According to my oil man two stroke oil is basically unregulated as far as testing for say military specifactions or most any other testing, most engine manufacturers will recommend a certain brand or quality of oil for their engines, four stroke oil is tested and regulated, the numbers on the bottles say its good and meets a certain criteria, thats stamped on the bottle, say a military spec or an API Service of say SM/SL or CF/SM or somthing like that, if you have a four stroke engine on your 4 wheeler or motorcycle, car or pickup then the owners manual will have what spec of oil is required for each engine, its a testing standard used to make sure the oil is good enough to not cause engine problems or engine failures, the newer the engines the higher the standards are required for the oil you put in the vehicle, now theres gas and also diesel grades of oils and also the specifacations for each, gas engine oils are not good enough to run in diesel engines without causing damage to them.

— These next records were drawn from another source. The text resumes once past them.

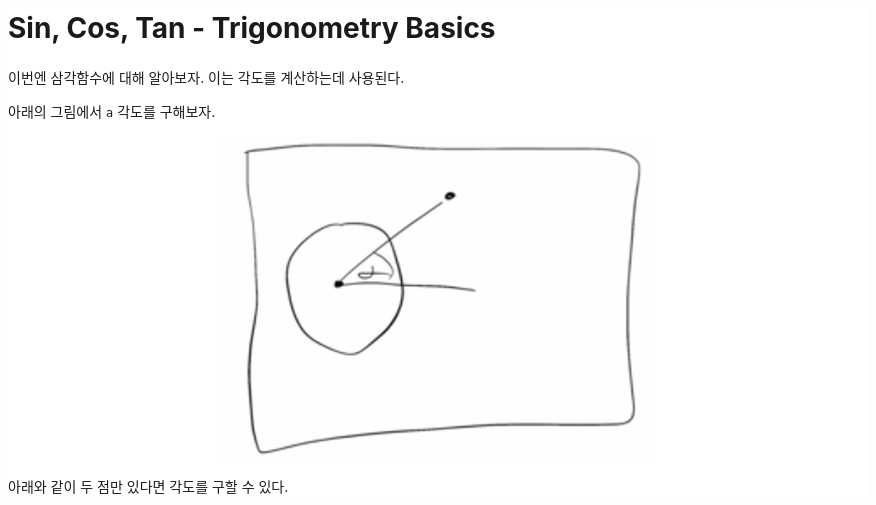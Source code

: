 # Sin, Cos, Tan - Trigonometry Basics

이번엔 삼각함수에 대해 알아보자. 이는 각도를 계산하는데 사용된다.

아래의 그림에서 `a` 각도를 구해보자.

<div align="center">
<img src="img/angle1.png" width="50%">
</div>

아래와 같이 두 점만 있다면 각도를 구할 수 있다.

<div align="center">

Now two stroke oils have no certifications or compliance they need to meet so its up to the engine manufacturer to have thier own set of standards for their two cycle engines, now stihl and dolmar and echo and all the rest don't manufacture the two stroke oils but they each put out the specs their engines require and the oil companies make it to each engine manufacturers specifacions and when you go into a stihl dealer and buy the orange stihl two stoke oil from them then that formulation is for all stihl engines and won't cause harm or damage to thier engines. Now is there a lot of difference between all the oils, some claim theres a difference between air cooled and water cooled, yes partly right, the basic difference is the engines manufacurers requirement that their engine went through and what it needed to perform right, the answer of air cooled engines run hotter is true but it still gets down to the fact not all two stroke engines are the same. A mercury outboard and a johnson will both claim thier engines take a different oil specifacation than the other as will a polaris four wheeler thats two stroke and a stihl chainsaw will also be different, now is it a big deal, probably not, I've mixed and matched oils over the years and my stuffs still runs but if your buying new and you want warrenty and theres a problem the first thing they'll ask is what kind of oil did you use, just like the four stroke motors will for warrenty purposes to make sure you adhered to thier engine requirements, as they say been there done that and learned a long time ago until its off warrenty just use whats recommended and after the warrentys off, well then your on your own anyway and use whatever you want to. When you go to the fleet store and get a gallon of oil mix, thier formula is basically an average of the needs across the largest spectum of two stroke engines out there or its a left over in a batch some engine manufacturer like stihl or johnson or whoever didn't take the full quantity of and they just bottled it for whoever else instead.
I demoed a dolmar saw and the dealer gave me a few bottles of synthitic oil mix and told me to run that in the dolmar saw instead of the stihl mix I'd been using in all my stihl saws for years. Is there a big difference, all my dealer told me was the engine manufacuturer thinks so and so thats what I used in that saw. I'm not saying you need to adhere to it by any means but most people don't even know that theres not any independant testing done on two stroke oils in the first place, all the tc3 or whatever pennzoil uses is an addative and also a selling point thats its supposed to be better, is it, who knows its only thier claim and not the goverenments or militarys so whos to argue one way or another. Its just some information that was passed onto me over the years and use it however you'd like.